# IE4424 Part2_Transfer_Learning


## Acknowledgment 

This lab experiment is modified based on the Pytorch official tutorial.

Acknowledgment to Sasank Chilamkurthy https://chsasank.github.io

In this part, you will learn how to train a convolutional neural network for
image classification using transfer learning. You can read more about the transfer
learning at cs231n notes https://cs231n.github.io/transfer-learning/


In [None]:
%matplotlib inline

In [None]:
from __future__ import print_function, division

import torch
import torch.nn as nn
import torch.optim as optim
from torch.optim import lr_scheduler
import numpy as np
import torchvision
from torchvision import datasets, models, transforms
import matplotlib.pyplot as plt
import time
import os
import copy

plt.ion()   # interactive mode

## 1. Loading data


We will use torchvision and torch.utils.data packages for loading the
data.

The problem we're going to solve today is to train a model to classify
**ants** and **bees**. We have about 120 training images each for ants and bees.
There are 75 validation images for each class. Usually, this is a very
small dataset to generalize upon, if trained from scratch.
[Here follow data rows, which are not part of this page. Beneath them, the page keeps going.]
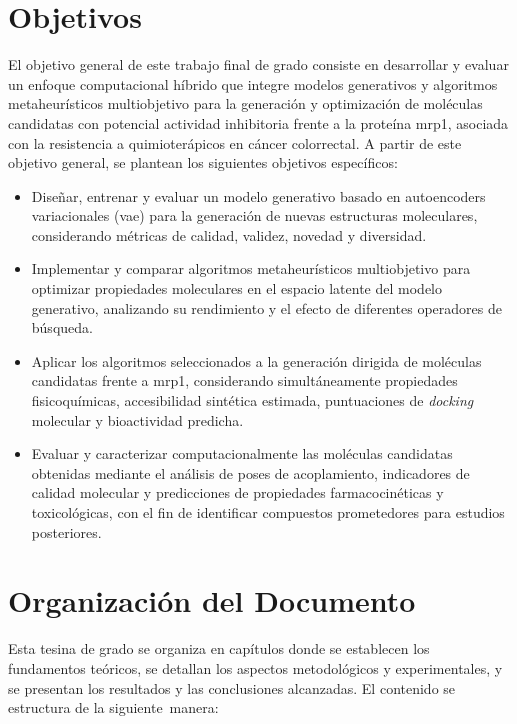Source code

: \section{Objetivos}
\label{sec:objetivos}

El objetivo general de este trabajo final de grado consiste en desarrollar y evaluar un enfoque computacional híbrido que integre modelos generativos y algoritmos metaheurísticos multiobjetivo para la generación y optimización de moléculas candidatas con potencial actividad inhibitoria frente a la proteína \gls{mrp1}, asociada con la resistencia a quimioterápicos en cáncer colorrectal. A partir de este objetivo general, se plantean los siguientes objetivos específicos:

\begin{itemize}
    \item Diseñar, entrenar y evaluar un modelo generativo basado en autoencoders variacionales (\gls{vae}) para la generación de nuevas estructuras moleculares, considerando métricas de calidad, validez, novedad y diversidad.
    \item Implementar y comparar algoritmos metaheurísticos multiobjetivo para optimizar propiedades moleculares en el espacio latente del modelo generativo, analizando su rendimiento y el efecto de diferentes operadores de búsqueda.
    \item Aplicar los algoritmos seleccionados a la generación dirigida de moléculas candidatas frente a \gls{mrp1}, considerando simultáneamente propiedades fisicoquímicas, accesibilidad sintética estimada, puntuaciones de \textit{docking} molecular y bioactividad predicha.
    \item Evaluar y caracterizar computacionalmente las moléculas candidatas obtenidas mediante el análisis de poses de acoplamiento, indicadores de calidad molecular y predicciones de propiedades farmacocinéticas y toxicológicas, con el fin de identificar compuestos prometedores para estudios posteriores.
\end{itemize}

\section{Organización del Documento}
\label{sec:organizacion}

Esta tesina de grado se organiza en capítulos donde se establecen los fundamentos teóricos, se detallan los aspectos metodológicos y experimentales, y se presentan los resultados y las conclusiones alcanzadas. El contenido se estructura de la siguiente~manera:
Since we
are using transfer learning, we should be able to generalize reasonably
well.

This dataset is a very small subset of ImageNet.
The dataset is already included in the directory, if not, you can download the data from https://download.pytorch.org/tutorial/hymenoptera_data.zip and extract it to the current directory.
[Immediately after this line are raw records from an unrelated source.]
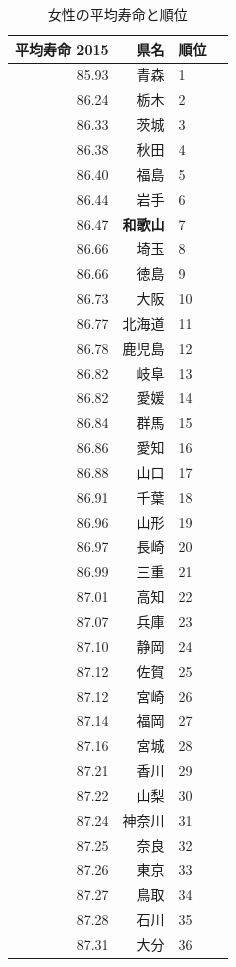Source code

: \begin{table}[ht]
\caption{女性の平均寿命と順位}
\centering
\footnotesize
\begin{tabular}{rrlr}
  \hline
  平均寿命 2015 & 県名 & 順位 \\
  \hline
85.93 & 青森 &   1 \\
 86.24 & 栃木 &   2 \\
 86.33 & 茨城 &   3 \\
 86.38 & 秋田 &   4 \\
 86.40 & 福島 &   5 \\
 86.44 & 岩手 &   6 \\
 86.47 & \textbf{和歌山} &   7 \\
 86.66 & 埼玉 &   8 \\
 86.66 & 徳島 &   9 \\
 86.73 & 大阪 &  10 \\
 86.77 & 北海道 &  11 \\
 86.78 & 鹿児島 &  12 \\
 86.82 & 岐阜 &  13 \\
 86.82 & 愛媛 &  14 \\
 86.84 & 群馬 &  15 \\
 86.86 & 愛知 &  16 \\
 86.88 & 山口 &  17 \\
 86.91 & 千葉 &  18 \\
 86.96 & 山形 &  19 \\
 86.97 & 長崎 &  20 \\
 86.99 & 三重 &  21 \\
 87.01 & 高知 &  22 \\
 87.07 & 兵庫 &  23 \\
 87.10 & 静岡 &  24 \\
 87.12 & 佐賀 &  25 \\
 87.12 & 宮崎 &  26 \\
 87.14 & 福岡 &  27 \\
 87.16 & 宮城 &  28 \\
 87.21 & 香川 &  29 \\
 87.22 & 山梨 &  30 \\
 87.24 & 神奈川 &  31 \\
 87.25 & 奈良 &  32 \\
 87.26 & 東京 &  33 \\
 87.27 & 鳥取 &  34 \\
 87.28 & 石川 &  35 \\
 87.31 & 大分 &  36 \\

\end{tabular}
\end{table}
### 1.1 Loading data and defining pytorch dataloader

In [None]:
# Data augmentation and normalization for training
# Just normalization for validation
data_transforms = {
    'train': transforms.Compose([
        transforms.RandomResizedCrop(224),
        transforms.RandomHorizontalFlip(),
        transforms.ToTensor(),
        transforms.Normalize([0.485, 0.456, 0.406], [0.229, 0.224, 0.225])
    ]),
    'val': transforms.Compose([
        transforms.Resize(256),
        transforms.CenterCrop(224),
        transforms.ToTensor(),
        transforms.Normalize([0.485, 0.456, 0.406], [0.229, 0.224, 0.225])
    ]),
}

data_dir = 'hymenoptera_data'
image_datasets = {x: datasets.ImageFolder(os.path.join(data_dir, x),
                                          data_transforms[x])
                  for x in ['train', 'val']}
dataloaders = {x: torch.utils.data.DataLoader(image_datasets[x], batch_size=4,
                                             shuffle=True, num_workers=0)
              for x in ['train', 'val']}
dataset_sizes = {x: len(image_datasets[x]) for x in ['train', 'val']}
class_names = image_datasets['train'].classes

device = torch.device("cuda:0" if torch.cuda.is_available() else "cpu")
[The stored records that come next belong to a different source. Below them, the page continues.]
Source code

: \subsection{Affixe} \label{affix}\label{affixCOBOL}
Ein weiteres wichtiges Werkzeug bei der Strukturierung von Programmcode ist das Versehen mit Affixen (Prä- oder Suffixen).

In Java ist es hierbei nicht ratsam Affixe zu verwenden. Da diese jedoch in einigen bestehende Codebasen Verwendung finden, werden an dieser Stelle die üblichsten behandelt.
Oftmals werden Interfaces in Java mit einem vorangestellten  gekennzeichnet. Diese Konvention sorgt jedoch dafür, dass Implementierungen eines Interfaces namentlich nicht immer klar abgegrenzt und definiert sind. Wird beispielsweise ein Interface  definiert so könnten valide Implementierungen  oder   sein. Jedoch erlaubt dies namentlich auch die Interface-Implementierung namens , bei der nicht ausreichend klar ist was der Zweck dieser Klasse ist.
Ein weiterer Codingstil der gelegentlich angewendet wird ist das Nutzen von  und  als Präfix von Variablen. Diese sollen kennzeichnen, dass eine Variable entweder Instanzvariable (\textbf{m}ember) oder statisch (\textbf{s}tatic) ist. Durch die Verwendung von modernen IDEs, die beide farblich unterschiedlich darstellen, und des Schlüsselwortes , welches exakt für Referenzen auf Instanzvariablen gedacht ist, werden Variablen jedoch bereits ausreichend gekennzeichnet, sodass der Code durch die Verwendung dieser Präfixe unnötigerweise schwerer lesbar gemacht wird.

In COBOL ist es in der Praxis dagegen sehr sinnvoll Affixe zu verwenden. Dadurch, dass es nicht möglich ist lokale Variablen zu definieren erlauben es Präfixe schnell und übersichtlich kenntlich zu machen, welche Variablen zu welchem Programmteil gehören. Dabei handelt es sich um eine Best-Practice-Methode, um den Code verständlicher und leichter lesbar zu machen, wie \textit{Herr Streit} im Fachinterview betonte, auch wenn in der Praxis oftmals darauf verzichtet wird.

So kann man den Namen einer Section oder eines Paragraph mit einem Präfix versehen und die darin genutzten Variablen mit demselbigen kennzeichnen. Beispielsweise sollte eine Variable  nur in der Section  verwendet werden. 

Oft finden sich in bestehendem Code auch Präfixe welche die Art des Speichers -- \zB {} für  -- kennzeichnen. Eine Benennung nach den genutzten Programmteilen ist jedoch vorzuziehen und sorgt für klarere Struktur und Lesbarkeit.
### 1.2 Visualizing a few training images to better understand data augmentation


In [None]:
def imshow(inp, title=None):
    """Imshow for Tensor."""
    inp = inp.numpy().transpose((1, 2, 0))
    mean = np.array([0.485, 0.456, 0.406])
    std = np.array([0.229, 0.224, 0.225])
    inp = std * inp + mean
    inp = np.clip(inp, 0, 1)
    plt.imshow(inp)
    if title is not None:
        plt.title(title)
    plt.pause(0.001)  # pause a bit so that plots are updated


# Get a batch of training data
inputs, classes = next(iter(dataloaders['train']))

# Make a grid from batch
out = torchvision.utils.make_grid(inputs)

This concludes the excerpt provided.